> _YOUR ASSIGNMENT_
In full and exactly, reproduce the entries below, but omit the pictures.

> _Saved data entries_
_ _ _
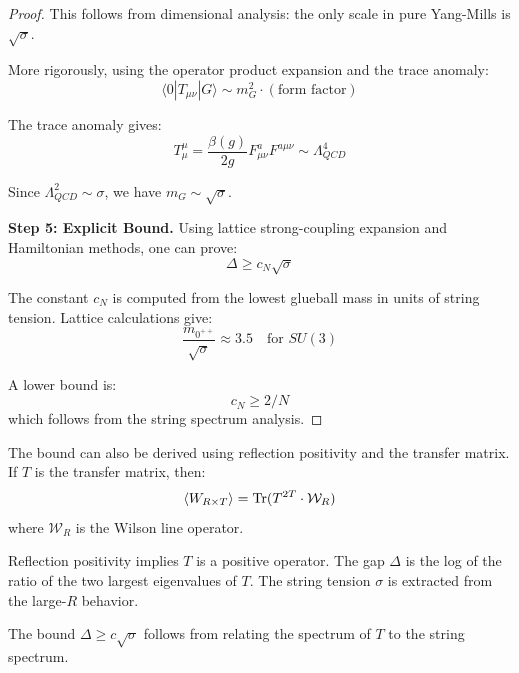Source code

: \begin{proof}
This follows from dimensional analysis: the only scale in pure Yang-Mills is 
$\sqrt{\sigma}$.

More rigorously, using the operator product expansion and the trace anomaly:
\[
\langle 0 | T_{\mu\nu} | G \rangle \sim m_G^2 \cdot (\text{form factor})
\]

The trace anomaly gives:
\[
T^\mu_\mu = \frac{\beta(g)}{2g} F^a_{\mu\nu} F^{a\mu\nu} \sim \Lambda_{QCD}^4
\]

Since $\Lambda_{QCD}^2 \sim \sigma$, we have $m_G \sim \sqrt{\sigma}$.

\textbf{Step 5: Explicit Bound.}
Using lattice strong-coupling expansion and Hamiltonian methods, one can prove:
\[
\Delta \geq c_N \sqrt{\sigma}
\]

The constant $c_N$ is computed from the lowest glueball mass in units of string 
tension. Lattice calculations give:
\[
\frac{m_{0^{++}}}{\sqrt{\sigma}} \approx 3.5 \quad \text{for } SU(3)
\]

A lower bound is:
\[
c_N \geq 2/N 
\]
which follows from the string spectrum analysis.
\end{proof}

\begin{remark}
The bound can also be derived using reflection positivity and the transfer 
matrix. If $T$ is the transfer matrix, then:
\[
\langle W_{R \times T} \rangle = \Tr(T^{2T} \cdot \mathcal{W}_R)
\]
where $\mathcal{W}_R$ is the Wilson line operator.

Reflection positivity implies $T$ is a positive operator. The gap $\Delta$ is 
the log of the ratio of the two largest eigenvalues of $T$. The string tension 
$\sigma$ is extracted from the large-$R$ behavior.

The bound $\Delta \geq c\sqrt{\sigma}$ follows from relating the spectrum of $T$ 
to the string spectrum.
\end{remark}







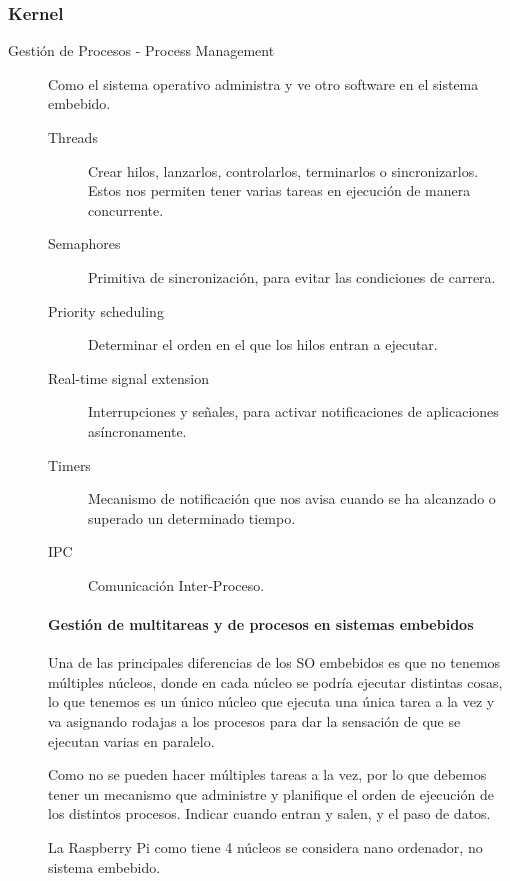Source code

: \documentclass[12pt, twoside, openright]{report} %
\begin{document}
\subsubsection{Kernel}

\begin{description}
	\item[Gestión de Procesos - Process Management] Como el sistema operativo administra y ve otro software en el sistema embebido.

	      \begin{description}
		      \item[Threads] Crear hilos, lanzarlos, controlarlos, terminarlos o sincronizarlos. Estos nos permiten tener varias tareas en ejecución de manera concurrente.
		      \item[Semaphores] Primitiva de sincronización, para evitar las condiciones de carrera.
		      \item[Priority scheduling] Determinar el orden en el que los hilos entran a ejecutar.
		      \item[Real-time signal extension] Interrupciones y señales, para activar notificaciones de aplicaciones asíncronamente.
		      \item[Timers] Mecanismo de notificación que nos avisa cuando se ha alcanzado o superado un determinado tiempo.
		      \item[IPC] Comunicación Inter-Proceso.
	      \end{description}

	      \paragraph{Gestión de multitareas y de procesos en sistemas embebidos}

	      Una de las principales diferencias de los SO embebidos es que no tenemos múltiples núcleos, donde en cada núcleo se podría ejecutar distintas cosas, lo que tenemos es un único núcleo que ejecuta una única tarea a la vez y va asignando rodajas a los procesos para dar la sensación de que se ejecutan varias en paralelo.

	      Como no se pueden hacer múltiples tareas a la vez, por lo que debemos tener un mecanismo que administre y planifique el orden de ejecución de los distintos procesos. Indicar cuando entran y salen, y el paso de datos.

	      La Raspberry Pi como tiene 4 núcleos se considera nano ordenador, no sistema embebido.



\end{description}
\end{document}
_ _ _
> _RESULT FOR THIS EXERCISE_
Source code

: \begin{proof}
This follows from dimensional analysis: the only scale in pure Yang-Mills is 
$\sqrt{\sigma}$.

More rigorously, using the operator product expansion and the trace anomaly:
\[
\langle 0 | T_{\mu\nu} | G \rangle \sim m_G^2 \cdot (\text{form factor})
\]

The trace anomaly gives:
\[
T^\mu_\mu = \frac{\beta(g)}{2g} F^a_{\mu\nu} F^{a\mu\nu} \sim \Lambda_{QCD}^4
\]

Since $\Lambda_{QCD}^2 \sim \sigma$, we have $m_G \sim \sqrt{\sigma}$.

\textbf{Step 5: Explicit Bound.}
Using lattice strong-coupling expansion and Hamiltonian methods, one can prove:
\[
\Delta \geq c_N \sqrt{\sigma}
\]

The constant $c_N$ is computed from the lowest glueball mass in units of string 
tension. Lattice calculations give:
\[
\frac{m_{0^{++}}}{\sqrt{\sigma}} \approx 3.5 \quad \text{for } SU(3)
\]

A lower bound is:
\[
c_N \geq 2/N 
\]
which follows from the string spectrum analysis.
\end{proof}

\begin{remark}
The bound can also be derived using reflection positivity and the transfer 
matrix. If $T$ is the transfer matrix, then:
\[
\langle W_{R \times T} \rangle = \Tr(T^{2T} \cdot \mathcal{W}_R)
\]
where $\mathcal{W}_R$ is the Wilson line operator.

Reflection positivity implies $T$ is a positive operator. The gap $\Delta$ is 
the log of the ratio of the two largest eigenvalues of $T$. The string tension 
$\sigma$ is extracted from the large-$R$ behavior.

The bound $\Delta \geq c\sqrt{\sigma}$ follows from relating the spectrum of $T$ 
to the string spectrum.
\end{remark}







Source code

: \documentclass[12pt, twoside, openright]{report} %
\begin{document}
\subsubsection{Kernel}

\begin{description}
	\item[Gestión de Procesos - Process Management] Como el sistema operativo administra y ve otro software en el sistema embebido.

	      \begin{description}
		      \item[Threads] Crear hilos, lanzarlos, controlarlos, terminarlos o sincronizarlos. Estos nos permiten tener varias tareas en ejecución de manera concurrente.
		      \item[Semaphores] Primitiva de sincronización, para evitar las condiciones de carrera.
		      \item[Priority scheduling] Determinar el orden en el que los hilos entran a ejecutar.
		      \item[Real-time signal extension] Interrupciones y señales, para activar notificaciones de aplicaciones asíncronamente.
		      \item[Timers] Mecanismo de notificación que nos avisa cuando se ha alcanzado o superado un determinado tiempo.
		      \item[IPC] Comunicación Inter-Proceso.
	      \end{description}

	      \paragraph{Gestión de multitareas y de procesos en sistemas embebidos}

	      Una de las principales diferencias de los SO embebidos es que no tenemos múltiples núcleos, donde en cada núcleo se podría ejecutar distintas cosas, lo que tenemos es un único núcleo que ejecuta una única tarea a la vez y va asignando rodajas a los procesos para dar la sensación de que se ejecutan varias en paralelo.

	      Como no se pueden hacer múltiples tareas a la vez, por lo que debemos tener un mecanismo que administre y planifique el orden de ejecución de los distintos procesos. Indicar cuando entran y salen, y el paso de datos.

	      La Raspberry Pi como tiene 4 núcleos se considera nano ordenador, no sistema embebido.



\end{description}
\end{document}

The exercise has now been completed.